Assignment
Among the entries, find each line that includes the string "connected" and list it.

[Dataset entries]

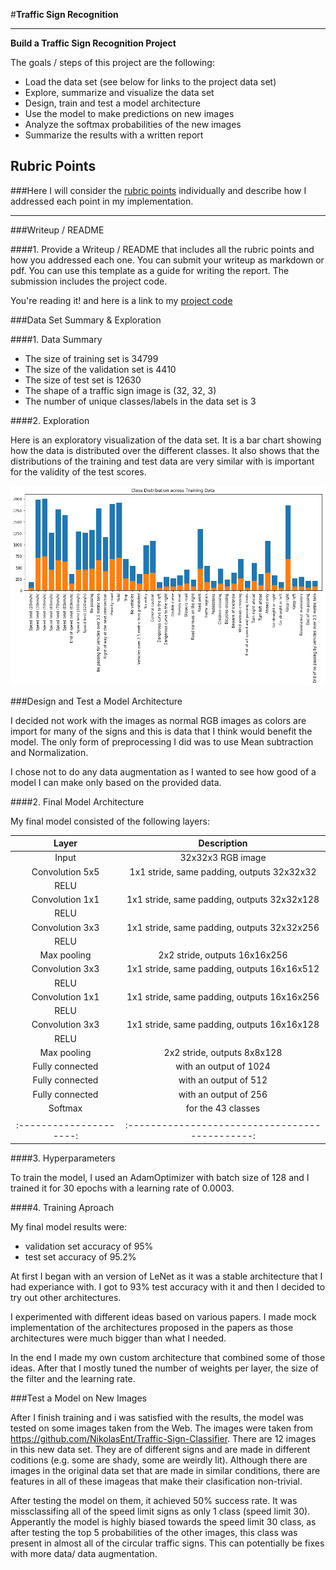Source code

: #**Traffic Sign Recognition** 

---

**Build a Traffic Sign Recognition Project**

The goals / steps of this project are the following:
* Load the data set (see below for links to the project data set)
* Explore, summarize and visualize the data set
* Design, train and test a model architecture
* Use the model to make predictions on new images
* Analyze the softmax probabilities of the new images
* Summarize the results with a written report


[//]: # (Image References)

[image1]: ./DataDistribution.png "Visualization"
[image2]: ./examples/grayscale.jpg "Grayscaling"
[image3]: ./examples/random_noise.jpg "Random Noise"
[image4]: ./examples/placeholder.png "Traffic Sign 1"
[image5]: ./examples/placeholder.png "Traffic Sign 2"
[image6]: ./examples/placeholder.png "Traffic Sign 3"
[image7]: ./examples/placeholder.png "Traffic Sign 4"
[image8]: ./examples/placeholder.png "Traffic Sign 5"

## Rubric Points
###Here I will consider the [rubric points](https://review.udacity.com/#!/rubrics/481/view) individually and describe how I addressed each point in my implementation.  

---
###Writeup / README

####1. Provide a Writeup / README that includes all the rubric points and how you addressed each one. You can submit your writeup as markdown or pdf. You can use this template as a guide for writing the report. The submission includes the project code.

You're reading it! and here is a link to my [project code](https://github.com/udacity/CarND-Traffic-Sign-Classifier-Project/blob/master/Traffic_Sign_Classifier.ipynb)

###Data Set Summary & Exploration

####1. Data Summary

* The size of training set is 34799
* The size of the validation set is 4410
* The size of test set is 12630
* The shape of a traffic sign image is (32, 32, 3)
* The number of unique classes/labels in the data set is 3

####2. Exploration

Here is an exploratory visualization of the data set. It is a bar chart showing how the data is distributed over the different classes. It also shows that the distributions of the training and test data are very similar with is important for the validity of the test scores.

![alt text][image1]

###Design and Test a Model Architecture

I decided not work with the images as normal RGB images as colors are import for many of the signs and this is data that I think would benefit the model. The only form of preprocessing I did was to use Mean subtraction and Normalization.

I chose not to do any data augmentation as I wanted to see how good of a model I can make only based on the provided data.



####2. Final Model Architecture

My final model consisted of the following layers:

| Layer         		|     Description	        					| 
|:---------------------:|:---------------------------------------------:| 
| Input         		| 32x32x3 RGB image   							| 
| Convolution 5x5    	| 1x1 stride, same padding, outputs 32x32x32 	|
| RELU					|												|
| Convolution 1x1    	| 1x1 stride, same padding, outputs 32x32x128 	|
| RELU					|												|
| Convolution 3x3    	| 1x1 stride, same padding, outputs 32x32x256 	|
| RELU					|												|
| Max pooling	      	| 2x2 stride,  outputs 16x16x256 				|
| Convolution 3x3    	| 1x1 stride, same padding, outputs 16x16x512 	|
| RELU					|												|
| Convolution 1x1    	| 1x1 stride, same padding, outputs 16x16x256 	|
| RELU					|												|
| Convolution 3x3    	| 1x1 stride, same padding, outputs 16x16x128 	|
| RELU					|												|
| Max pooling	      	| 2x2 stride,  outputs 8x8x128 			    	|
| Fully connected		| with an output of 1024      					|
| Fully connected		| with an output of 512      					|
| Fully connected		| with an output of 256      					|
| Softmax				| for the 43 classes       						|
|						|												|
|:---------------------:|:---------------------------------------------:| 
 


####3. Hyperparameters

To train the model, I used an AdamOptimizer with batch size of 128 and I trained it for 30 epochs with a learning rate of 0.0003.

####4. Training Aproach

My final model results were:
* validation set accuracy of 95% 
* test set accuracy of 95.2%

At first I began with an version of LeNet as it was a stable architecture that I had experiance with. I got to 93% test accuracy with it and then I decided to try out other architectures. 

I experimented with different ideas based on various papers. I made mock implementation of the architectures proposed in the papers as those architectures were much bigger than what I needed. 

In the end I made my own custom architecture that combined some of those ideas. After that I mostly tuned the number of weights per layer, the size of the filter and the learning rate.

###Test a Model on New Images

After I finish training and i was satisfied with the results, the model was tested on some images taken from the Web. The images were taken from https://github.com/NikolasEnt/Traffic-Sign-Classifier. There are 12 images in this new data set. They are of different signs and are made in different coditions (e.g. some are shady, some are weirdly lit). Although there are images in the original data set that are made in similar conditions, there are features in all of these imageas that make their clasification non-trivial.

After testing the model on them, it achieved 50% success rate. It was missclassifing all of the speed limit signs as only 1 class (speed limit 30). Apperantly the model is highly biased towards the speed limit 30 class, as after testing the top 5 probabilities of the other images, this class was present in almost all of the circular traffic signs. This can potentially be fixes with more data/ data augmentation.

---

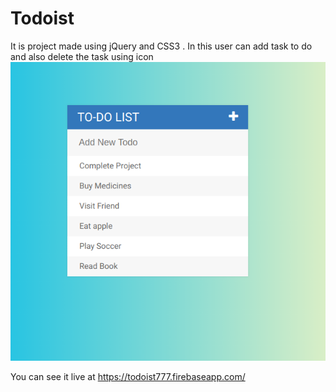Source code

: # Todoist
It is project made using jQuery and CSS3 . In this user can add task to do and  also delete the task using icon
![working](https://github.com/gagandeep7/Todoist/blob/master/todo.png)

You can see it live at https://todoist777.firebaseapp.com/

--

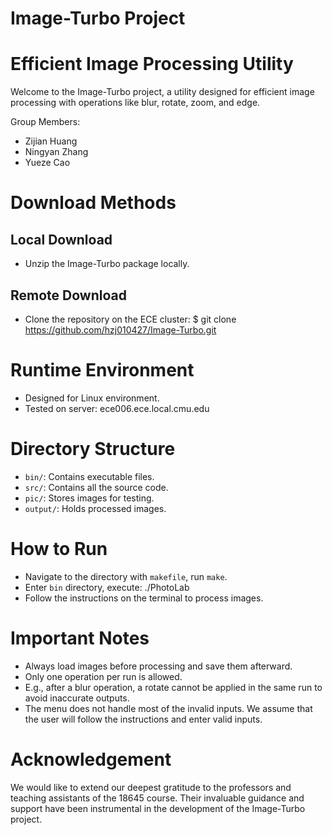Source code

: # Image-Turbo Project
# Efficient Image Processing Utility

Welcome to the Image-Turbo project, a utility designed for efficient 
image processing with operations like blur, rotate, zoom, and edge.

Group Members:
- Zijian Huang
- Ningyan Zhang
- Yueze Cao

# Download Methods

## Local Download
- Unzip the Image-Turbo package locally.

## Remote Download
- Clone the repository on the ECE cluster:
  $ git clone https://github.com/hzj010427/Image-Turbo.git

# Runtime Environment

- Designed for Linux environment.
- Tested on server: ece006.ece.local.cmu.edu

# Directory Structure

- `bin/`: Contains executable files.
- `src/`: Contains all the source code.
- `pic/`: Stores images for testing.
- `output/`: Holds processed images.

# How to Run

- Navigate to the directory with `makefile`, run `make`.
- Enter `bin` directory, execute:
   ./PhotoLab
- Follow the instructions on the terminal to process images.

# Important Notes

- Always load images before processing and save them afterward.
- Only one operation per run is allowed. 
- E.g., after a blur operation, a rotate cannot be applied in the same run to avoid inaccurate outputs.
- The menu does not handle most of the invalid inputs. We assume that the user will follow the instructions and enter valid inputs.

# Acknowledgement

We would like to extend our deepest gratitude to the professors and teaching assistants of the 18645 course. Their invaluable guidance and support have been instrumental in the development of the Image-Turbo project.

Response area
| Fully connected		| with an output of 1024      					|
| Fully connected		| with an output of 512      					|
| Fully connected		| with an output of 256      					|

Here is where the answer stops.